The granddaughters will be here this time next month and their father asked me to prepare a batch of chowchow while they are here. Then he wants me to take some photos of their expressions when they smell it cooking. Reckon he is referring to the strong vinegar and hot pepper aroma filling the house as it is boiling. Recall he didn’t stick around long after he got his first whiff.

Remember well how it was as a chap back in Georgia, out on Liberty Hill Road this time of year or there about. No air conditioner mind you and the pressure cooker on the stove was huge and secured by a metal band clasp. They treated it like a bomb and shooed me out of the kitchen dare I go in the house that way.

Old aunts were canning string beans at the time and the canning of tomatoes stunk too. Not to mention they were busier than a bee and ornery as a hornet. Between the heat, hornets and odor, I got out of the house.
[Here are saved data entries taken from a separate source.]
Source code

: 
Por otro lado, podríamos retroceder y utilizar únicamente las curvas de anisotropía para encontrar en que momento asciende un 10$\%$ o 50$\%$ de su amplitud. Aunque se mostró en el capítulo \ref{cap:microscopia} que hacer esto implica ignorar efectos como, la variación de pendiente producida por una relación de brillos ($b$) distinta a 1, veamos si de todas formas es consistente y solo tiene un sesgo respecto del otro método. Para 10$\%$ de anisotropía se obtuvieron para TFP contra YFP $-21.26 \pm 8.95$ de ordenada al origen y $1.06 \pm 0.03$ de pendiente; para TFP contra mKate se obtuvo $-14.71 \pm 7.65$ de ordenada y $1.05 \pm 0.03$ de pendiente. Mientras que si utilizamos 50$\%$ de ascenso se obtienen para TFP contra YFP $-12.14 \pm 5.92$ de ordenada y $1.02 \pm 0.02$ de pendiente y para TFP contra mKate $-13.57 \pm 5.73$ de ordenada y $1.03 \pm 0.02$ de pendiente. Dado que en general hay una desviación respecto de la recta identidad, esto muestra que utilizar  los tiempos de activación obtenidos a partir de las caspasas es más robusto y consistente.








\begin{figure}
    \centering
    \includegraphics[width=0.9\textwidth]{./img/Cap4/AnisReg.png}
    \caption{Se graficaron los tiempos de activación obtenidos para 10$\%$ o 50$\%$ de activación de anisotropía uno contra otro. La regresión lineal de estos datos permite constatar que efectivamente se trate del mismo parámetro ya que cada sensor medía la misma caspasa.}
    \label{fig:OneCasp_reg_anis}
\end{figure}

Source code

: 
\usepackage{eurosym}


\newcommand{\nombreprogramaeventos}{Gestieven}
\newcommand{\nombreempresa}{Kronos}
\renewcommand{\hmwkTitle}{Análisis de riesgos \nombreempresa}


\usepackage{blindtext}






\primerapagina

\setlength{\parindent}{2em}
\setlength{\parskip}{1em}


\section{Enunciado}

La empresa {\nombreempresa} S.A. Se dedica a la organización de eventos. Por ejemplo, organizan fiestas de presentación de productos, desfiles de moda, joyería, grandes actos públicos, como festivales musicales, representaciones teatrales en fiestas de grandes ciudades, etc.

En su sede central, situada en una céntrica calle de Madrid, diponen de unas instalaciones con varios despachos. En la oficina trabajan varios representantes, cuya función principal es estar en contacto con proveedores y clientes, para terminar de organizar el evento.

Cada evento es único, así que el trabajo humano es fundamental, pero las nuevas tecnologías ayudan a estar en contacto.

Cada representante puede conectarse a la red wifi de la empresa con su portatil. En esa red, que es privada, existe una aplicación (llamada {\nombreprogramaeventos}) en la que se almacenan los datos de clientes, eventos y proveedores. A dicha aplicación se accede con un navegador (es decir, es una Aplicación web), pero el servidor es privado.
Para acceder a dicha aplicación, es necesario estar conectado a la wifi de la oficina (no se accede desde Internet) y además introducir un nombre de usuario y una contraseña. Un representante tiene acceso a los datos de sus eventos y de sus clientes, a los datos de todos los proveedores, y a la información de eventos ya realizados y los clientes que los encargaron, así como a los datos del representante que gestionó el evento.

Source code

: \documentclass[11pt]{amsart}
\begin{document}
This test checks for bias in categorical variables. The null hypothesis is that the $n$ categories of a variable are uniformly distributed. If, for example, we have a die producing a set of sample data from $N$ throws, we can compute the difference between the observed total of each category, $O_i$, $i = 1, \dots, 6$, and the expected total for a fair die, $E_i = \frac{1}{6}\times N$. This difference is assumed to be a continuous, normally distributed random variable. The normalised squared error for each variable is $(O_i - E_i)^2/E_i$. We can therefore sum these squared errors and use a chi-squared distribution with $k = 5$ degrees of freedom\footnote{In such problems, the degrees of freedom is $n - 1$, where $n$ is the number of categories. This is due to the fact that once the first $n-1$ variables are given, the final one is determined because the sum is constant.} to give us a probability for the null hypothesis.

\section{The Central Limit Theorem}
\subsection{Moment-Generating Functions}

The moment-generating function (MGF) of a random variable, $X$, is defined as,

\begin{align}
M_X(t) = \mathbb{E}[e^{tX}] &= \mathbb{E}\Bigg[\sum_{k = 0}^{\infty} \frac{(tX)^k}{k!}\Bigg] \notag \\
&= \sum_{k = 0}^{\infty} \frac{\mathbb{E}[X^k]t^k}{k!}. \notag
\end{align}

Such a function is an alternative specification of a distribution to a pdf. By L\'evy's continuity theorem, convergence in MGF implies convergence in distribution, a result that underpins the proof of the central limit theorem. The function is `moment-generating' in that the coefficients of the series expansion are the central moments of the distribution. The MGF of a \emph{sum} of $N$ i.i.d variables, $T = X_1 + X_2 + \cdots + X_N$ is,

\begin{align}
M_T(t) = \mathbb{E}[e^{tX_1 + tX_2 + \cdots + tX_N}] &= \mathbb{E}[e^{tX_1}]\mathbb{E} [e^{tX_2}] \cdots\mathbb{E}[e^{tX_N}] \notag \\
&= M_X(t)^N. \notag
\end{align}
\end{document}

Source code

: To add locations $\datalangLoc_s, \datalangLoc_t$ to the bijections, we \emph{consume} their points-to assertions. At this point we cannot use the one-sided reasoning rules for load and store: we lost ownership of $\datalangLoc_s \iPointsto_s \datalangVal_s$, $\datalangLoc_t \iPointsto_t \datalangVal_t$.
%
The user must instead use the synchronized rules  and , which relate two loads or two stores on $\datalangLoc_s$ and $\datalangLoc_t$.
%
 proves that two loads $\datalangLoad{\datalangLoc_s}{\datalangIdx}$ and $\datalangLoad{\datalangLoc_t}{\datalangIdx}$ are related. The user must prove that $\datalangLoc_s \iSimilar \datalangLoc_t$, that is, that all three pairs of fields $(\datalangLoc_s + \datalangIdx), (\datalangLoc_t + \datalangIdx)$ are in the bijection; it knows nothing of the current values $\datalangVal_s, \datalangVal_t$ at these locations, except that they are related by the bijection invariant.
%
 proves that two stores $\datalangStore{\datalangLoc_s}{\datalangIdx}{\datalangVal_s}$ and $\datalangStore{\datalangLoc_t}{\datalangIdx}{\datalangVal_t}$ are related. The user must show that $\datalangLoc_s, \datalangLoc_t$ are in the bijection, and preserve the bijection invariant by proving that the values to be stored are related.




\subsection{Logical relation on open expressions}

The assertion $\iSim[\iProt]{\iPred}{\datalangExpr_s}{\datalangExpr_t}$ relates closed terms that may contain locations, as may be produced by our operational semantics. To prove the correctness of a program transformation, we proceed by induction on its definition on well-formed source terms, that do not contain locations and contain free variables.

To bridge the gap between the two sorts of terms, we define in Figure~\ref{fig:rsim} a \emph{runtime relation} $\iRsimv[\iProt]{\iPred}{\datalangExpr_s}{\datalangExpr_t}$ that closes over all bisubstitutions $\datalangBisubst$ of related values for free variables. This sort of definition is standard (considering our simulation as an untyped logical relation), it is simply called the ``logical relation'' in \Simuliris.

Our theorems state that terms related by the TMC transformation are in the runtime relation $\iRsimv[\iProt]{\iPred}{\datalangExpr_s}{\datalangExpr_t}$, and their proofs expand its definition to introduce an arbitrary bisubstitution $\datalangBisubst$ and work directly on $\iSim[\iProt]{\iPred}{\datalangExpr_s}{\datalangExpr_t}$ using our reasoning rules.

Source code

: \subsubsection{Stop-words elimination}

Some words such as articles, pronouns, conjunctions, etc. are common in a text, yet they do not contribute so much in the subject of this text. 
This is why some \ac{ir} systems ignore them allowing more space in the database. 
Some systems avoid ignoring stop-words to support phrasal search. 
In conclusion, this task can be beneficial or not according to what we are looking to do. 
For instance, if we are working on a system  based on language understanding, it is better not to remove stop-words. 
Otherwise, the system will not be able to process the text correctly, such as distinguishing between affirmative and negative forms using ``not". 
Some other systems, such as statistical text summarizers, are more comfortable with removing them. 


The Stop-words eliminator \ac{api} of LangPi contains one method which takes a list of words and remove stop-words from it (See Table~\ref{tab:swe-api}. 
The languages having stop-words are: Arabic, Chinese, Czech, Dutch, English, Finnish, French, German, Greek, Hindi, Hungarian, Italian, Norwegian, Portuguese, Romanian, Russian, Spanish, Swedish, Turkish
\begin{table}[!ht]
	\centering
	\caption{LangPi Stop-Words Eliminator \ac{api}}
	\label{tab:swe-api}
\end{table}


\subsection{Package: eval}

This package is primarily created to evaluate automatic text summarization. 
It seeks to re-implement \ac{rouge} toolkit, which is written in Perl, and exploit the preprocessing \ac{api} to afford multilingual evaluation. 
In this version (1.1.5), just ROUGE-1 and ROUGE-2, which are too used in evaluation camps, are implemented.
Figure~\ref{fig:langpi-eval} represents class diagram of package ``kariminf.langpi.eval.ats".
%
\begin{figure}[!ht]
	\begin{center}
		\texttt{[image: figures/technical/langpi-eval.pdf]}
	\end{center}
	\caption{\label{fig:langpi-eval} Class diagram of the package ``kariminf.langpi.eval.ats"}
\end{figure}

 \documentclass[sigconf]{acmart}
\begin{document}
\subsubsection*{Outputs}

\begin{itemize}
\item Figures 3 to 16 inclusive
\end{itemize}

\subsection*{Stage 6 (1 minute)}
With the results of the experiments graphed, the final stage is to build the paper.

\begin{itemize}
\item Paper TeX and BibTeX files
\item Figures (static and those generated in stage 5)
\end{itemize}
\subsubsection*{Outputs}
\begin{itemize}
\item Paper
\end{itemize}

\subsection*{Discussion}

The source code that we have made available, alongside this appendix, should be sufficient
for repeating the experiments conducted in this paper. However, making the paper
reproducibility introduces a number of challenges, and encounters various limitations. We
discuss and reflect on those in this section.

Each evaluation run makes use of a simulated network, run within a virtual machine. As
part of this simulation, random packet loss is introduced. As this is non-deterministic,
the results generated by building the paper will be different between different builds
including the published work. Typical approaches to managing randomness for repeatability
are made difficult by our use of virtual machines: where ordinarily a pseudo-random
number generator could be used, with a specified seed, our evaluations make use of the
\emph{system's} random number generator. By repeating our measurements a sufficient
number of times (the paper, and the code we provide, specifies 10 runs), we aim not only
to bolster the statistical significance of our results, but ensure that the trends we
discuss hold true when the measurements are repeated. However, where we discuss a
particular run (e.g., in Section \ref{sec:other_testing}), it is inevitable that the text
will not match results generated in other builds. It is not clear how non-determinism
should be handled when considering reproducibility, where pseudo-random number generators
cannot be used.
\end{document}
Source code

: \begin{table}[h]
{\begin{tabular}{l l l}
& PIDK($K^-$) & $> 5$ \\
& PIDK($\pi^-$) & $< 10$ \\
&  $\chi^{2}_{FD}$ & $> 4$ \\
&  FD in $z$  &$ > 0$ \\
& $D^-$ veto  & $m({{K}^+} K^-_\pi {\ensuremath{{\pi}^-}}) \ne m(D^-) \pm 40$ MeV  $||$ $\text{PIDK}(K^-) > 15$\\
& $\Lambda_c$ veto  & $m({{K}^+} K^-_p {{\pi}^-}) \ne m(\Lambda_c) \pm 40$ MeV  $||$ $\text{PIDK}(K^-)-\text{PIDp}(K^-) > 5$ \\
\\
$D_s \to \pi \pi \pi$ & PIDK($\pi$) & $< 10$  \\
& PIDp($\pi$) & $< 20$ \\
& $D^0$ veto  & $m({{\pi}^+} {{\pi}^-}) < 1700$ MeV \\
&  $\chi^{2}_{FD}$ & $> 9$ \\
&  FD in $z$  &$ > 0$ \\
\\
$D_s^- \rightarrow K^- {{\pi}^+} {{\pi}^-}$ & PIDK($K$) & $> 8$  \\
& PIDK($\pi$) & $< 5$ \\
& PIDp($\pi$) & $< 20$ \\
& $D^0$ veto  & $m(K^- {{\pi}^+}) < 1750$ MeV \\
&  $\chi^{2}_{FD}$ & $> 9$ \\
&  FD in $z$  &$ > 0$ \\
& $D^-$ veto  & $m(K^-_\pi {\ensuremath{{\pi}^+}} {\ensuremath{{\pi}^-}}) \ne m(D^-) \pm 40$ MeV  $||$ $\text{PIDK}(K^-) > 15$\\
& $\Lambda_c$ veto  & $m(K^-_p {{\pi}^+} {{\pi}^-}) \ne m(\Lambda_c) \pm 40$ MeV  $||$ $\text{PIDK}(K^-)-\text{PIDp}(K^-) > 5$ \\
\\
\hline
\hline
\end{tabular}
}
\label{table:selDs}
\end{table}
From the back porch one could see a fire tower way out to the right, but only the top part of it because of the trees. Over time the trees blocked the view of the fire tower completely because it was way out across the river near Wares Cross Roads.

Never got to go up in that fire tower, but did have the opportunity to go in one when I was in Scouting with the boys. Would not want to do all that climbing this day and time, but it was most interesting back when. They take forest fires seriously and you should too.

The house on the hill on Liberty Hill Road was 14 miles from town. The road was dirt, red dirt and the Kudzu & trees on side of the road would be red from the dust created by passing cars, maybe three or four vehicles a day would pass. One would wait by the window to see who it was.

Me and two more boys rode out there once on bicycles when I was about 12 – 13. Never do that again. Too hard to pedal up one of those hills and we had to push, mercy!

Like a lot of things, that hill has good and bad memories because my father died at the bottom of it when he was younger than me.

Would he be surprised this day and time or what?